--- Work to be completed ---
Only one number is wanted: the count of lines in the records below that hold the word "options".

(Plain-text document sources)

+ + + + + + +

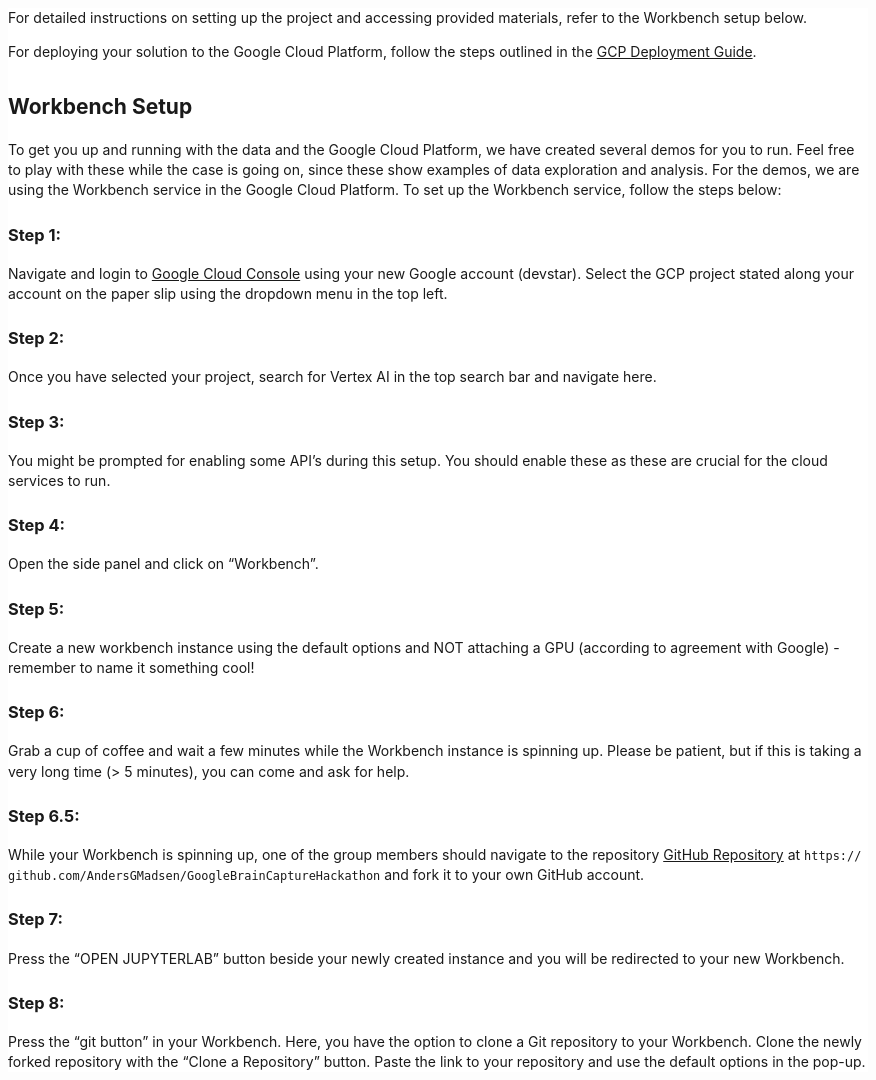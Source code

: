 For detailed instructions on setting up the project and accessing provided materials, refer to the Workbench setup below.

For deploying your solution to the Google Cloud Platform, follow the steps outlined in the [GCP Deployment Guide](gcp_deployment.md).

## Workbench Setup
To get you up and running with the data and the Google Cloud Platform, we have created several demos for you to run. Feel free to play with these while the case is going on, since these show examples of data exploration and analysis. For the demos, we are using the Workbench service in the Google Cloud Platform. To set up the Workbench service, follow the steps below:

### Step 1:
Navigate and login to [Google Cloud Console](https://console.cloud.google.com/) using your new Google account (devstar). Select the GCP project stated along your account on the paper slip using the dropdown menu in the top left.

### Step 2:
Once you have selected your project, search for Vertex AI in the top search bar and navigate here.

### Step 3:
You might be prompted for enabling some API’s during this setup. You should enable these as these are crucial for the cloud services to run.

### Step 4:
Open the side panel and click on “Workbench”.

### Step 5:
Create a new workbench instance using the default options and NOT attaching a GPU (according to agreement with Google) - remember to name it something cool!

### Step 6:
Grab a cup of coffee and wait a few minutes while the Workbench instance is spinning up. Please be patient, but if this is taking a very long time (> 5 minutes), you can come and ask for help.

### Step 6.5:
While your Workbench is spinning up, one of the group members should navigate to the repository [GitHub Repository](https://github.com/AndersGMadsen/GoogleBrainCaptureHackathon) at `https://github.com/AndersGMadsen/GoogleBrainCaptureHackathon` and fork it to your own GitHub account.

### Step 7:
Press the “OPEN JUPYTERLAB” button beside your newly created instance and you will be redirected to your new Workbench.

### Step 8:
Press the “git button” in your Workbench. Here, you have the option to clone a Git repository to your Workbench. Clone the newly forked repository with the “Clone a Repository” button. Paste the link to your repository and use the default options in the pop-up.
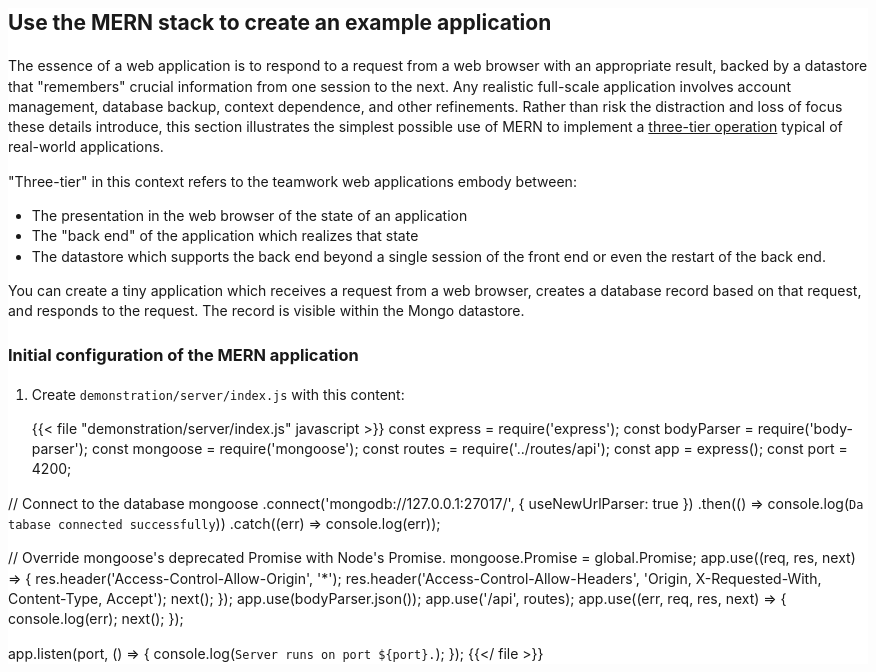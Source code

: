 ## Use the MERN stack to create an example application

The essence of a web application is to respond to a request from a web browser with an appropriate result, backed by a datastore that "remembers" crucial information from one session to the next. Any realistic full-scale application involves account management, database backup, context dependence, and other refinements. Rather than risk the distraction and loss of focus these details introduce, this section illustrates the simplest possible use of MERN to implement a [three-tier operation](https://www.ibm.com/cloud/learn/three-tier-architecture) typical of real-world applications.

"Three-tier" in this context refers to the teamwork web applications embody between:

*   The presentation in the web browser of the state of an application
*   The "back end" of the application which realizes that state
*   The datastore which supports the back end beyond a single session of the front end or even the restart of the back end.

You can create a tiny application which receives a request from a web browser, creates a database record based on that request, and responds to the request. The record is visible within the Mongo datastore.

### Initial configuration of the MERN application

1.  Create `demonstration/server/index.js` with this content:

    {{< file "demonstration/server/index.js" javascript >}}
const express = require('express');
const bodyParser = require('body-parser');
const mongoose = require('mongoose');
const routes = require('../routes/api');
const app = express();
const port = 4200;

// Connect to the database
mongoose
  .connect('mongodb://127.0.0.1:27017/', { useNewUrlParser: true })
  .then(() => console.log(`Database connected successfully`))
  .catch((err) => console.log(err));

// Override mongoose's deprecated Promise with Node's Promise.
mongoose.Promise = global.Promise;
app.use((req, res, next) => {
  res.header('Access-Control-Allow-Origin', '*');
  res.header('Access-Control-Allow-Headers', 'Origin, X-Requested-With, Content-Type, Accept');
    next();
  });
  app.use(bodyParser.json());
  app.use('/api', routes);
  app.use((err, req, res, next) => {
    console.log(err);
    next();
  });

  app.listen(port, () => {
    console.log(`Server runs on port ${port}.`);
  });
{{</ file >}}
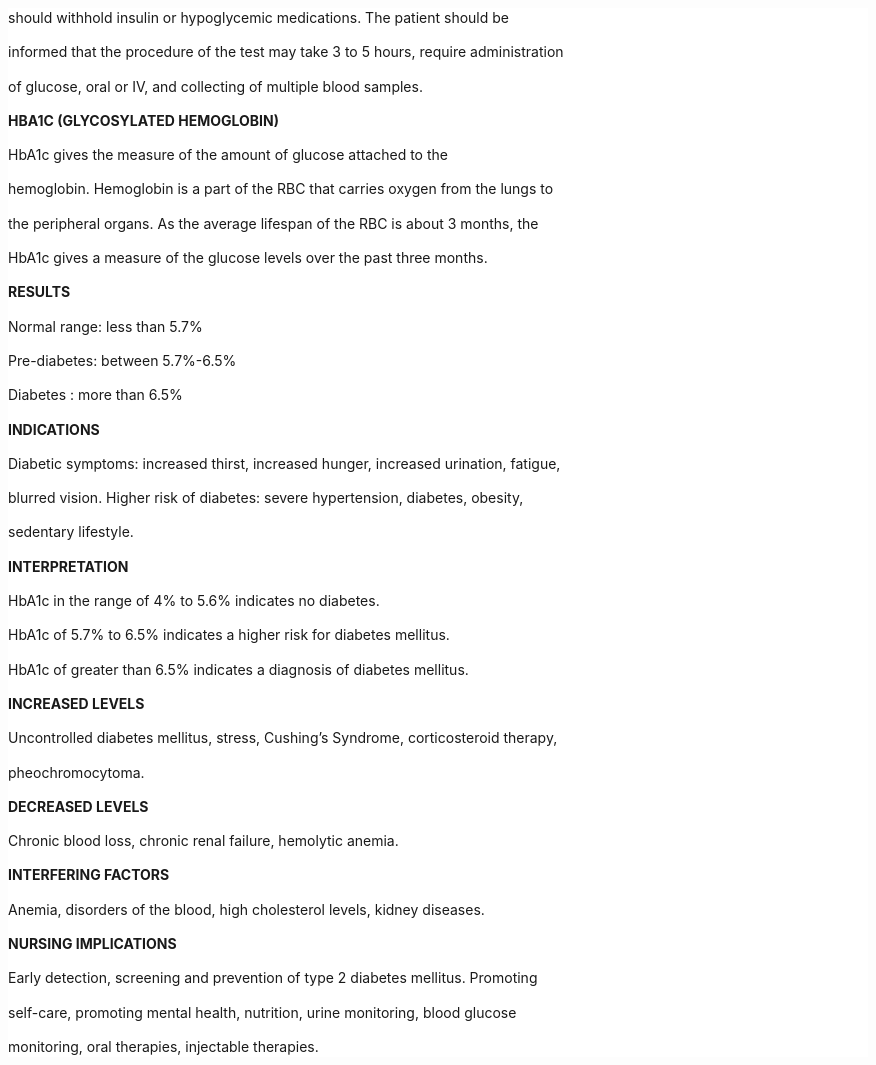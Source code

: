 should withhold insulin or hypoglycemic medications. The patient should be

informed that the procedure of the test may take 3 to 5 hours, require administration

of glucose, oral or IV, and collecting of multiple blood samples.



<a name="br42"></a> 

**HBA1C (GLYCOSYLATED HEMOGLOBIN)**

HbA1c gives the measure of the amount of glucose attached to the

hemoglobin. Hemoglobin is a part of the RBC that carries oxygen from the lungs to

the peripheral organs. As the average lifespan of the RBC is about 3 months, the

HbA1c gives a measure of the glucose levels over the past three months.

**RESULTS**

Normal range: less than 5.7%

Pre-diabetes: between 5.7%-6.5%

Diabetes : more than 6.5%

**INDICATIONS**

Diabetic symptoms: increased thirst, increased hunger, increased urination, fatigue,

blurred vision. Higher risk of diabetes: severe hypertension, diabetes, obesity,

sedentary lifestyle.

**INTERPRETATION**

HbA1c in the range of 4% to 5.6% indicates no diabetes.

HbA1c of 5.7% to 6.5% indicates a higher risk for diabetes mellitus.

HbA1c of greater than 6.5% indicates a diagnosis of diabetes mellitus.

**INCREASED LEVELS**

Uncontrolled diabetes mellitus, stress, Cushing’s Syndrome, corticosteroid therapy,

pheochromocytoma.

**DECREASED LEVELS**

Chronic blood loss, chronic renal failure, hemolytic anemia.

**INTERFERING FACTORS**

Anemia, disorders of the blood, high cholesterol levels, kidney diseases.

**NURSING IMPLICATIONS**

Early detection, screening and prevention of type 2 diabetes mellitus. Promoting

self-care, promoting mental health, nutrition, urine monitoring, blood glucose

monitoring, oral therapies, injectable therapies.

+ + + + + + +

--- Exercise answer ---
2